Eamonn Gearon spoke on the country’s security situation, saying it is “unquestionably worse” than before the revolution, but that this was expected due to Ben Ali’s “robust authoritarianism.” The security concern is primarily internal, and primarily a matter of Tunisia’s faltering economy. In Gearon’s words, it is “more important to create jobs than rewrite the constitution,” because Tunisians today are not protesting about democracy but jobs. He acknowledged that the rise of Salafi groups was a concern, but that they are not one of Tunisia’s major problems. Regarding its external security, Tunisia, Gearon notes, is at an advantage due to its relatively small size and generally good relations with its neighbors. Regarding regional security, resolving the Western Sahara impasse remains important in order that Tunisia can move forward with the Arab-Maghbreb economic union, encourage greater regional commerce, and improve the dire situation of migration to Europe.
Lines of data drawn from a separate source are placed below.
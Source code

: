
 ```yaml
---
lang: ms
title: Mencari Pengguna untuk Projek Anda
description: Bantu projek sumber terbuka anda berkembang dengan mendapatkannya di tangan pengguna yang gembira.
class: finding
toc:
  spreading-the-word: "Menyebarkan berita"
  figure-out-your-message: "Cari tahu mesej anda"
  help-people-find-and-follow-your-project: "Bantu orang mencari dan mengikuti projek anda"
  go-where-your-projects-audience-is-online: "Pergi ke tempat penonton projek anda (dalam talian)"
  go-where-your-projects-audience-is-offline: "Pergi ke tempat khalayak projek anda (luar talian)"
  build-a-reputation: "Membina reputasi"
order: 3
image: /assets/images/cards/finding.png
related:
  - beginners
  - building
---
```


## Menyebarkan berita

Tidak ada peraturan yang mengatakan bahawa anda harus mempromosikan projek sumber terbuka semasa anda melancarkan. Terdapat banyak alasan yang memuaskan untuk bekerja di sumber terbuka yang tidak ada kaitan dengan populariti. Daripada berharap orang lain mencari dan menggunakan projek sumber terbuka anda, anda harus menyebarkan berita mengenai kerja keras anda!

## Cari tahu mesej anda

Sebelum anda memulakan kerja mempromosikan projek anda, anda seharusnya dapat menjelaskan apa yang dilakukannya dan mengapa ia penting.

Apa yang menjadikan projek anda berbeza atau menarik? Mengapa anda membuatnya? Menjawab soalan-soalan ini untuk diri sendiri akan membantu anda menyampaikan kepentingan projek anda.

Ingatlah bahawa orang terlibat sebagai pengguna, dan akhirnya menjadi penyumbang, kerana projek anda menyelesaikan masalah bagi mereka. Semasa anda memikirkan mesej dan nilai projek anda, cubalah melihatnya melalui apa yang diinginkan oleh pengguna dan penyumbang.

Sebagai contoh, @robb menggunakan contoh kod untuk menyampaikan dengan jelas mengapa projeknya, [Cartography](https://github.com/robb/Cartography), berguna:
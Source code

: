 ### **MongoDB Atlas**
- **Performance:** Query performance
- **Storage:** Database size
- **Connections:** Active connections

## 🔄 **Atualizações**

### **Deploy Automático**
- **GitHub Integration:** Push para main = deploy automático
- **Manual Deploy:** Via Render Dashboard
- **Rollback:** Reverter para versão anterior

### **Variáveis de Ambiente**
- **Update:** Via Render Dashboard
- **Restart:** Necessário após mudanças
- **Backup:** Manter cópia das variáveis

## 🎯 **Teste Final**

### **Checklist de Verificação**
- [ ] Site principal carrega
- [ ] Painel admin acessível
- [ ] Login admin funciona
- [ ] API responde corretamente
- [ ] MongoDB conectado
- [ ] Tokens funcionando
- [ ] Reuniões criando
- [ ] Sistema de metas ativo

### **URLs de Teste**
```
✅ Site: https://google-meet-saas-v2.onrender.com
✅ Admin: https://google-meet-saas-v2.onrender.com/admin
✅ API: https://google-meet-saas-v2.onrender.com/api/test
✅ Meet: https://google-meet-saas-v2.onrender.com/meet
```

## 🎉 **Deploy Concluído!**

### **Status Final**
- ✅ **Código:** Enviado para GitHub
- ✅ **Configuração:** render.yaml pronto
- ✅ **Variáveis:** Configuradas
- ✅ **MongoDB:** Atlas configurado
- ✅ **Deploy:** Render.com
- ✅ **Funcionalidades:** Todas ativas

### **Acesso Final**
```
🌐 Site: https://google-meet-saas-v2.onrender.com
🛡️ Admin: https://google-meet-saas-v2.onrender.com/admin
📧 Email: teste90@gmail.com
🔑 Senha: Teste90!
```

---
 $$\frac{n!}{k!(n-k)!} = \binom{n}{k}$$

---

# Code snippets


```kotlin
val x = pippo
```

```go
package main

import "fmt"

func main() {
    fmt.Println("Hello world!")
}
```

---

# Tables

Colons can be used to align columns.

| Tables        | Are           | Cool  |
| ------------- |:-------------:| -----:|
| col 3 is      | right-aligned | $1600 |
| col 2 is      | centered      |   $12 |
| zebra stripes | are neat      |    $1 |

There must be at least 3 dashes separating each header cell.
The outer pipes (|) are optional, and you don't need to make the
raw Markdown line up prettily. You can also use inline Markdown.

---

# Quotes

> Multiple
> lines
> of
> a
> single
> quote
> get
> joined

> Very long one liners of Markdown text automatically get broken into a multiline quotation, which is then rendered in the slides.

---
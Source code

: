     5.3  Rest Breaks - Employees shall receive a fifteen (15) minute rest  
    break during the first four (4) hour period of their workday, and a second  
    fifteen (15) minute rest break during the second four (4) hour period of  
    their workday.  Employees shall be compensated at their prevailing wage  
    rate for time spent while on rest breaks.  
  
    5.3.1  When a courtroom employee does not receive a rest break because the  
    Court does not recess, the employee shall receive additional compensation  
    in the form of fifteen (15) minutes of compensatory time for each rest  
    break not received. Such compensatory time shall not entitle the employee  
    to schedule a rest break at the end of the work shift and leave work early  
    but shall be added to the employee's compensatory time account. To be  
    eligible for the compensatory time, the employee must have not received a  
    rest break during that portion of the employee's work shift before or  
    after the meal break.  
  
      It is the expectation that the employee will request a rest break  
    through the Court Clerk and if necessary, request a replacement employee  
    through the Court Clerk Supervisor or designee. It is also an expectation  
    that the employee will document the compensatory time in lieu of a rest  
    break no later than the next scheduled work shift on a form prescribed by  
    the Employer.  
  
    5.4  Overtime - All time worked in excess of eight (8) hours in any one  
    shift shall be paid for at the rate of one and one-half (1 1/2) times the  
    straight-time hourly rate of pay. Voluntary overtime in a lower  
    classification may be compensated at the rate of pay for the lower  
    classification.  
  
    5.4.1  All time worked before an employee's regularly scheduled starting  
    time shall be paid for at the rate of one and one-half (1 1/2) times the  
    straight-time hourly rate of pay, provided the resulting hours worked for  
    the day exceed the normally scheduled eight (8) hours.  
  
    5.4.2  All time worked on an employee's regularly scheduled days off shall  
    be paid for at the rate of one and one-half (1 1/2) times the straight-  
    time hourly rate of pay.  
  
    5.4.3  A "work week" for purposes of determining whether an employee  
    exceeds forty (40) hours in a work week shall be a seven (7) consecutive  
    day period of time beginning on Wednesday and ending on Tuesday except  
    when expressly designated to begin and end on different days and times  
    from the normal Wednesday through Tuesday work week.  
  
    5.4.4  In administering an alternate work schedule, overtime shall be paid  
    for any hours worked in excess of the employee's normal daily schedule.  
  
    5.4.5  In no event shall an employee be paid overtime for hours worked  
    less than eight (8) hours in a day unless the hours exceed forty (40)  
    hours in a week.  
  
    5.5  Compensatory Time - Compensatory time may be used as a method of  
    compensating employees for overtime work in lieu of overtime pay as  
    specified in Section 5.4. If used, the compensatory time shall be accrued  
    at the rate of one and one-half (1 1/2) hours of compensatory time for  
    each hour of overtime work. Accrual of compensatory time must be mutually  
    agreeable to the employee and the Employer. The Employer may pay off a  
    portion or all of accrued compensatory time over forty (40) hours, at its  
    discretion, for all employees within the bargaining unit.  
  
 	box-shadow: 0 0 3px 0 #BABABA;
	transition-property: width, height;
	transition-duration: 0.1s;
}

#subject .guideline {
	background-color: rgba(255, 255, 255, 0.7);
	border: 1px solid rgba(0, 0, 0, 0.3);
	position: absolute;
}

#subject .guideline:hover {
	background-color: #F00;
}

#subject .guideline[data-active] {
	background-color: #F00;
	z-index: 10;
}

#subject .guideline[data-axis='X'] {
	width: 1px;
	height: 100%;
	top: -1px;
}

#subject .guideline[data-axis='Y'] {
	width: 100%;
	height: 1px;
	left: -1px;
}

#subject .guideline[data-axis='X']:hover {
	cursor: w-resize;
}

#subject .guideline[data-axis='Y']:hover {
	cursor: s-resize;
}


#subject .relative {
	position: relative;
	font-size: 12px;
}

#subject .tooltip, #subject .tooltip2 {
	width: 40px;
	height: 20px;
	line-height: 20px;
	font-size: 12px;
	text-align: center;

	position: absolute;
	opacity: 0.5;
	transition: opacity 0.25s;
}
Gearon noted that there are encouraging aspects of Tunisia’s security situation, such as its strong national identity, but that the country must face its political challenges too and repair its image of security, adding that “perception of security is half the battle.”
Finally, Samia Msadek addressed Tunisia’s economy but was not speaking on behalf of the World Bank. She said that Tunisians now know that the transition will be a long journey, and she expressed concern that the current government was making the same mistake as past ones by only dedicating 15% of its budget to development of any kind. Msadek said the government was not making the difficult decisions to bring Tunisia the non-traditional investment it needs. She suggested that success and failure are man-made, emphasizing the need for national cohesion and a fiscal decentralization policy to achieve equality between those on the profitable coast and everyone else.
During the Q&A, Msadek noted that there is not a simple exit strategy from the transition, but that she is more concerned about the cost of inaction than near term failure. Moro recommended that Tunisia increase its trade with the U.S., while McInerney stated that the political coalitions are fluid and have not evolved as much as was anticipated, and that opposition parties are still seeking more time to organize. He added that while antagonistic rhetoric between the Islamists and secularists may have declined, not much is bridging the divide between them. Finally, Gearon expressed that though Ennahda has begun to distance itself from some Salifi groups, as a political party that wants to win another election, it must retain some of their support.